[Work instructions]
Show every line in the records below that contains the word "master".
[Given information]
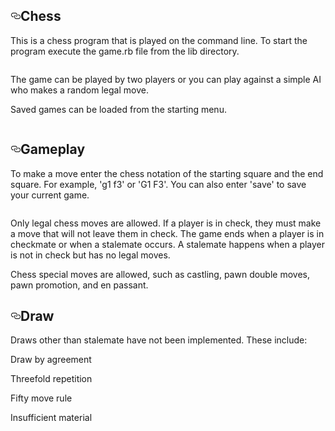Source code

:
<h2><a id="user-content-chess" class="anchor" href="#chess" aria-hidden="true"><svg aria-hidden="true" class="octicon octicon-link" height="16" version="1.1" viewBox="0 0 16 16" width="16"><path fill-rule="evenodd" d="M4 9h1v1H4c-1.5 0-3-1.69-3-3.5S2.55 3 4 3h4c1.45 0 3 1.69 3 3.5 0 1.41-.91 2.72-2 3.25V8.59c.58-.45 1-1.27 1-2.09C10 5.22 8.98 4 8 4H4c-.98 0-2 1.22-2 2.5S3 9 4 9zm9-3h-1v1h1c1 0 2 1.22 2 2.5S13.98 12 13 12H9c-.98 0-2-1.22-2-2.5 0-.83.42-1.64 1-2.09V6.25c-1.09.53-2 1.84-2 3.25C6 11.31 7.55 13 9 13h4c1.45 0 3-1.69 3-3.5S14.5 6 13 6z"></path></svg></a>Chess</h2>
<p>This is a chess program that is played on the command line. To start the program execute the game.rb file from the lib directory.</p>
<p><a href="/SamuelLangenfeld/Chess/blob/master/screenshots/Menu_screenshot.png" target="_blank"><img src="/SamuelLangenfeld/Chess/raw/master/screenshots/Menu_screenshot.png" alt="" style="max-width:100%;"></a></p>
<p>The game can be played by two players or you can play against a simple AI who makes a random legal move.</p>
<p>Saved games can be loaded from the starting menu.</p>
<p><a href="/SamuelLangenfeld/Chess/blob/master/screenshots/start_screenshot.png" target="_blank"><img src="/SamuelLangenfeld/Chess/raw/master/screenshots/start_screenshot.png" alt="" style="max-width:100%;"></a></p>
<h2><a id="user-content-gameplay" class="anchor" href="#gameplay" aria-hidden="true"><svg aria-hidden="true" class="octicon octicon-link" height="16" version="1.1" viewBox="0 0 16 16" width="16"><path fill-rule="evenodd" d="M4 9h1v1H4c-1.5 0-3-1.69-3-3.5S2.55 3 4 3h4c1.45 0 3 1.69 3 3.5 0 1.41-.91 2.72-2 3.25V8.59c.58-.45 1-1.27 1-2.09C10 5.22 8.98 4 8 4H4c-.98 0-2 1.22-2 2.5S3 9 4 9zm9-3h-1v1h1c1 0 2 1.22 2 2.5S13.98 12 13 12H9c-.98 0-2-1.22-2-2.5 0-.83.42-1.64 1-2.09V6.25c-1.09.53-2 1.84-2 3.25C6 11.31 7.55 13 9 13h4c1.45 0 3-1.69 3-3.5S14.5 6 13 6z"></path></svg></a>Gameplay</h2>
<p>To make a move enter the chess notation of the starting square and the end square. For example, 'g1 f3' or 'G1 F3'. You can also enter 'save' to save your current game.</p>
<p><a href="/SamuelLangenfeld/Chess/blob/master/screenshots/move_screenshot.png" target="_blank"><img src="/idynkydnk/Chess/screenshots/screen1.png" alt="" style="max-width:100%;"></a></p>
<p>Only legal chess moves are allowed. If a player is in check, they must make a move that will not leave them in check. The game ends when a player is in checkmate or when a stalemate occurs. A stalemate happens when a player is not in check but has no legal moves.</p>
<p>Chess special moves are allowed, such as castling, pawn double moves, pawn promotion, and en passant.</p>
<h2><a id="user-content-draw" class="anchor" href="#draw" aria-hidden="true"><svg aria-hidden="true" class="octicon octicon-link" height="16" version="1.1" viewBox="0 0 16 16" width="16"><path fill-rule="evenodd" d="M4 9h1v1H4c-1.5 0-3-1.69-3-3.5S2.55 3 4 3h4c1.45 0 3 1.69 3 3.5 0 1.41-.91 2.72-2 3.25V8.59c.58-.45 1-1.27 1-2.09C10 5.22 8.98 4 8 4H4c-.98 0-2 1.22-2 2.5S3 9 4 9zm9-3h-1v1h1c1 0 2 1.22 2 2.5S13.98 12 13 12H9c-.98 0-2-1.22-2-2.5 0-.83.42-1.64 1-2.09V6.25c-1.09.53-2 1.84-2 3.25C6 11.31 7.55 13 9 13h4c1.45 0 3-1.69 3-3.5S14.5 6 13 6z"></path></svg></a>Draw</h2>
<p>Draws other than stalemate have not been implemented. These include:</p>
<p>Draw by agreement</p>
<p>Threefold repetition</p>
<p>Fifty move rule</p>
<p>Insufficient material</p>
[/Given information]
[Result of the exercise]
<p><a href="/SamuelLangenfeld/Chess/blob/master/screenshots/Menu_screenshot.png" target="_blank"><img src="/SamuelLangenfeld/Chess/raw/master/screenshots/Menu_screenshot.png" alt="" style="max-width:100%;"></a></p>
<p><a href="/SamuelLangenfeld/Chess/blob/master/screenshots/start_screenshot.png" target="_blank"><img src="/SamuelLangenfeld/Chess/raw/master/screenshots/start_screenshot.png" alt="" style="max-width:100%;"></a></p>
<p><a href="/SamuelLangenfeld/Chess/blob/master/screenshots/move_screenshot.png" target="_blank"><img src="/idynkydnk/Chess/screenshots/screen1.png" alt="" style="max-width:100%;"></a></p>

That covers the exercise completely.